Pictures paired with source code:
---+---

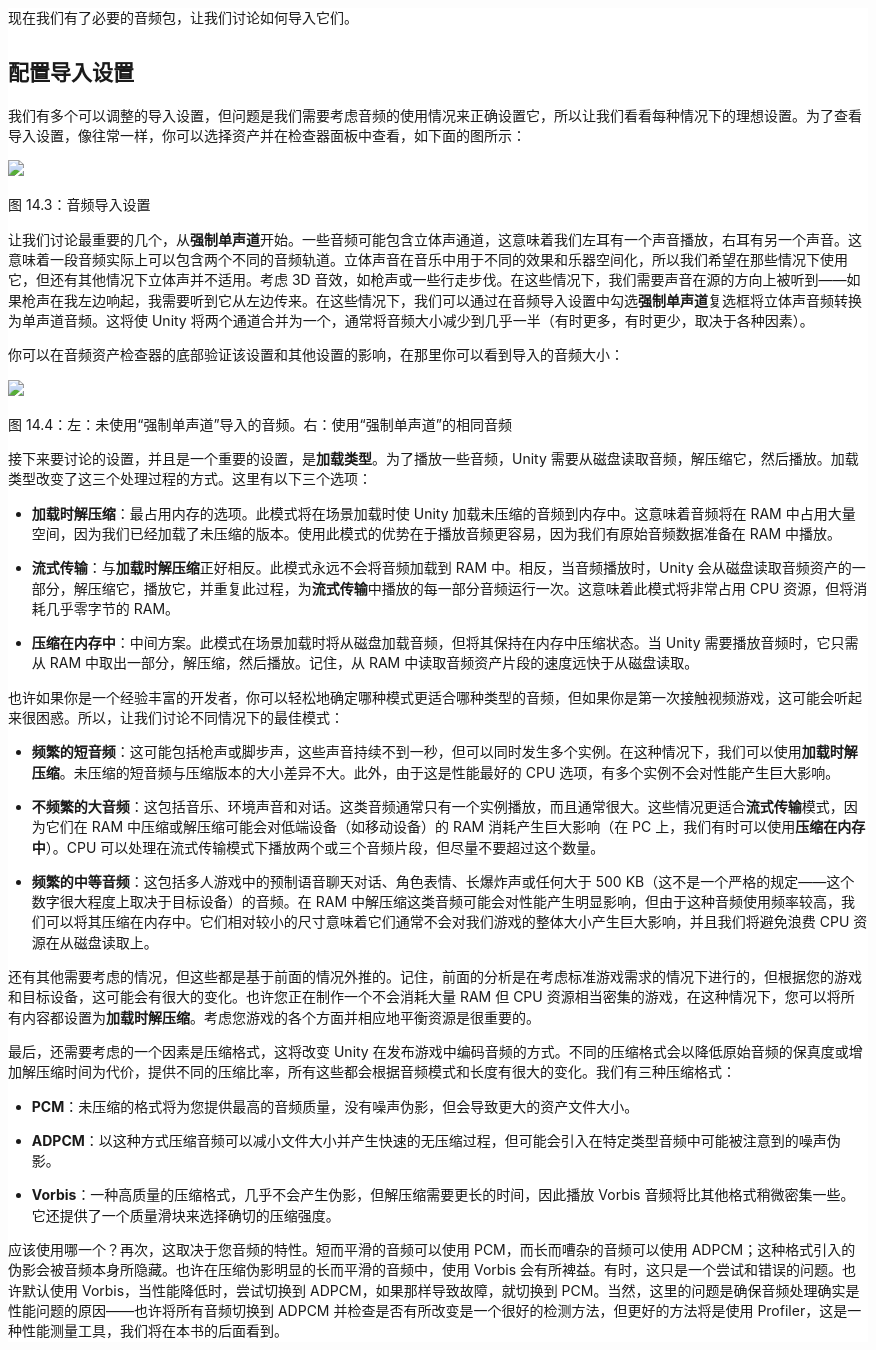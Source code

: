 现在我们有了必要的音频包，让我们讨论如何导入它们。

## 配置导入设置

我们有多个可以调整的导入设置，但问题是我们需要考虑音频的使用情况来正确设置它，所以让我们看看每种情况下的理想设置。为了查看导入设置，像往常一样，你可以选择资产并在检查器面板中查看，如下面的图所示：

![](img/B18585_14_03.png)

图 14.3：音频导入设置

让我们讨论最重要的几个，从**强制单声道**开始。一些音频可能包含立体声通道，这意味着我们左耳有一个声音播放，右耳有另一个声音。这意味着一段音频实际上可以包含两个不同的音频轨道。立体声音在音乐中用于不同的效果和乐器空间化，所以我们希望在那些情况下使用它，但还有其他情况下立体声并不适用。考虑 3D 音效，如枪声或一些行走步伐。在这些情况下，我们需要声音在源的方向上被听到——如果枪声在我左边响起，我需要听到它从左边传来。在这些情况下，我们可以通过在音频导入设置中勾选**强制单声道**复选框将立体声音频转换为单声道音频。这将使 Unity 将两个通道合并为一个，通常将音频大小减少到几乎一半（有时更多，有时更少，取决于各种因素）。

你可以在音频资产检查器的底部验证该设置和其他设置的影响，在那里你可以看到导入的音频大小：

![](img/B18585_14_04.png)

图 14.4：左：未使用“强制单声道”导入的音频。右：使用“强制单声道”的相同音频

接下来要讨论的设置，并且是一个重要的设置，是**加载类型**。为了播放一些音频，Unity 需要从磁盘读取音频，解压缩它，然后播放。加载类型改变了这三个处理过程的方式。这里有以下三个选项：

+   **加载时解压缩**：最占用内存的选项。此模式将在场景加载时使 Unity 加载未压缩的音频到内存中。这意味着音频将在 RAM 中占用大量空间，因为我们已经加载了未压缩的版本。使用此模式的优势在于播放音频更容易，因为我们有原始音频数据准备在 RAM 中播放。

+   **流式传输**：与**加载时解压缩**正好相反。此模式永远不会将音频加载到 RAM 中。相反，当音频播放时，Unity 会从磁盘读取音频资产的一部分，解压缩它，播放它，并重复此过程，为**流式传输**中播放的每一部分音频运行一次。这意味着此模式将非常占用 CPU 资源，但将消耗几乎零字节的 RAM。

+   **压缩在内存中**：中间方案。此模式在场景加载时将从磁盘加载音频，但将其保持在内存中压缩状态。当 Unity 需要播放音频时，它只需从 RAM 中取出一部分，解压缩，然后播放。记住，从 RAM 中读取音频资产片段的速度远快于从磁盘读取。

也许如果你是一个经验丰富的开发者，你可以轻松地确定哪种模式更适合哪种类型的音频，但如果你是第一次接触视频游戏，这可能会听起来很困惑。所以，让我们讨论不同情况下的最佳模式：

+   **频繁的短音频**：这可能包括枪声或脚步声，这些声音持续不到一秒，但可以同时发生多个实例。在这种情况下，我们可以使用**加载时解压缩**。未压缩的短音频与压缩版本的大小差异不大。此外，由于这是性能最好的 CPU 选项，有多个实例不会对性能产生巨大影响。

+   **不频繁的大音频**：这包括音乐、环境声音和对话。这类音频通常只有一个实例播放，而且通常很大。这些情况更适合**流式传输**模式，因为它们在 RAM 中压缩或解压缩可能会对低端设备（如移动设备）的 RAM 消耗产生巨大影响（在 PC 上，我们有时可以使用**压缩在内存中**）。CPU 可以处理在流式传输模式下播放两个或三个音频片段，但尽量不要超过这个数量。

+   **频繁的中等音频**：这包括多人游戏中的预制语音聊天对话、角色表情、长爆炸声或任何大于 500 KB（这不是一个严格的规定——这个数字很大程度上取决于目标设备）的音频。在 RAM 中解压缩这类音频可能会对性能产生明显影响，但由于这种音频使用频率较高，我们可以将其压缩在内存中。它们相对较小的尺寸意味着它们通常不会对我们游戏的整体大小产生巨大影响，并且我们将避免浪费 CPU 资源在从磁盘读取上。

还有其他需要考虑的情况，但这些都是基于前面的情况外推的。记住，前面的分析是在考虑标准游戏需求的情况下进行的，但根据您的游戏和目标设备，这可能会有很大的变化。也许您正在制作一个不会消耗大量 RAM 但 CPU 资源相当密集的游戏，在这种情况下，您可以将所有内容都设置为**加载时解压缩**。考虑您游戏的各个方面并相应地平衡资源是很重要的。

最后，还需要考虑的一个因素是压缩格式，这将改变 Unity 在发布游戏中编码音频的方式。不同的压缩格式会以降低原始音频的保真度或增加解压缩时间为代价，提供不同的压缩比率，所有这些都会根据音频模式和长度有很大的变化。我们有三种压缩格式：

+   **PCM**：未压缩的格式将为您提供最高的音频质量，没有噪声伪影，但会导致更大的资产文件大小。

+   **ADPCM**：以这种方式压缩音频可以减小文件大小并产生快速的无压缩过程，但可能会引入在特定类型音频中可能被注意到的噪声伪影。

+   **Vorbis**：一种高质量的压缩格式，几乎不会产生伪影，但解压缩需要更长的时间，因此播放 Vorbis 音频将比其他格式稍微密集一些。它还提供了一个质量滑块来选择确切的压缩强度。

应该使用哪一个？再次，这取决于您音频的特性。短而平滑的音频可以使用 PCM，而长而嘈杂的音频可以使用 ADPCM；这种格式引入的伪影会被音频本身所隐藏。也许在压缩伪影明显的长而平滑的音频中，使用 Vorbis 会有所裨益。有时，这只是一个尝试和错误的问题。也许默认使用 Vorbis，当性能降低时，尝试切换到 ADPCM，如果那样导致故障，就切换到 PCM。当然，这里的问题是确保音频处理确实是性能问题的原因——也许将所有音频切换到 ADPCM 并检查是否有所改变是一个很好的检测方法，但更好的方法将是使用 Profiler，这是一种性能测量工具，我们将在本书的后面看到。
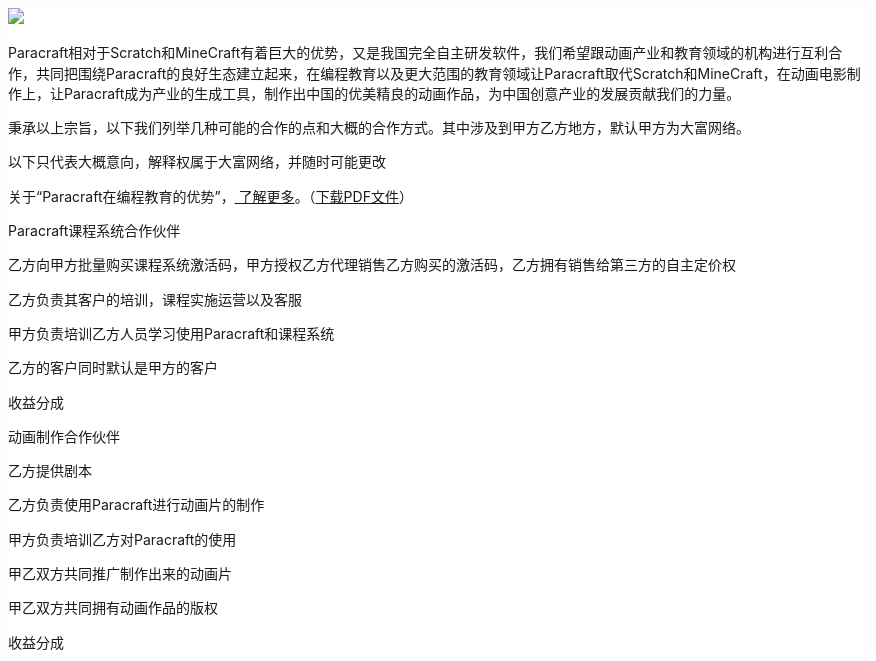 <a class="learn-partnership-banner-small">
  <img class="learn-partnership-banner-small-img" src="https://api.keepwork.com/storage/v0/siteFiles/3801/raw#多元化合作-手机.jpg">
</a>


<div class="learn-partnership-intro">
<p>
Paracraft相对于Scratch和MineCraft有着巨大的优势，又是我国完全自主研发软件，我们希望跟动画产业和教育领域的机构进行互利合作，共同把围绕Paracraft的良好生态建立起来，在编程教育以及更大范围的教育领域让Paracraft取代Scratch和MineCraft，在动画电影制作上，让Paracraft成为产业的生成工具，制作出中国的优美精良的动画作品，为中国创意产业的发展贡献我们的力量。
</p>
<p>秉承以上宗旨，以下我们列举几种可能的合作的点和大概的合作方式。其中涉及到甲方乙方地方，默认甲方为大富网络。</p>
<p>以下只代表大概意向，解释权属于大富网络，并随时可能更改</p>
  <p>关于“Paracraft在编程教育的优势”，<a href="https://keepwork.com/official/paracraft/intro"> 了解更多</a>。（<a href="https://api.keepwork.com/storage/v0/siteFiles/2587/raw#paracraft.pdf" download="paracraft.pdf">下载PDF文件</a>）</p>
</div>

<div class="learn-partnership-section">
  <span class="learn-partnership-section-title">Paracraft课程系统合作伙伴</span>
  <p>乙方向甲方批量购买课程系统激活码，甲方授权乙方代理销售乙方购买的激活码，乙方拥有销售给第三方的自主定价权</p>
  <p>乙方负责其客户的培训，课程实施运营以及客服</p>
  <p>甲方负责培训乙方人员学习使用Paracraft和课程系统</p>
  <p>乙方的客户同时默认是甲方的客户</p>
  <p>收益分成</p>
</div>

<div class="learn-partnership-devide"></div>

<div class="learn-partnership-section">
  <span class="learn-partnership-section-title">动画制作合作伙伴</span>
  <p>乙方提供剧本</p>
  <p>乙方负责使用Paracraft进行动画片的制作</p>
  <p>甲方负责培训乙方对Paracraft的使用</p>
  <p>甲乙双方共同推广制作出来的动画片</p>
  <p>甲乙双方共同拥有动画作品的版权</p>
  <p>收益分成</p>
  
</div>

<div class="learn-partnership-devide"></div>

---+---

**WHAT YOU NEED TO DO**
Write out, word for word, the lines from the first line of the entries through the one containing "图 14.3：音频导入设置", both included. Leave out the pictures.

**EXERCISE OUTPUT**
Source code

: 现在我们有了必要的音频包，让我们讨论如何导入它们。

## 配置导入设置

我们有多个可以调整的导入设置，但问题是我们需要考虑音频的使用情况来正确设置它，所以让我们看看每种情况下的理想设置。为了查看导入设置，像往常一样，你可以选择资产并在检查器面板中查看，如下面的图所示：

![](img/B18585_14_03.png)

图 14.3：音频导入设置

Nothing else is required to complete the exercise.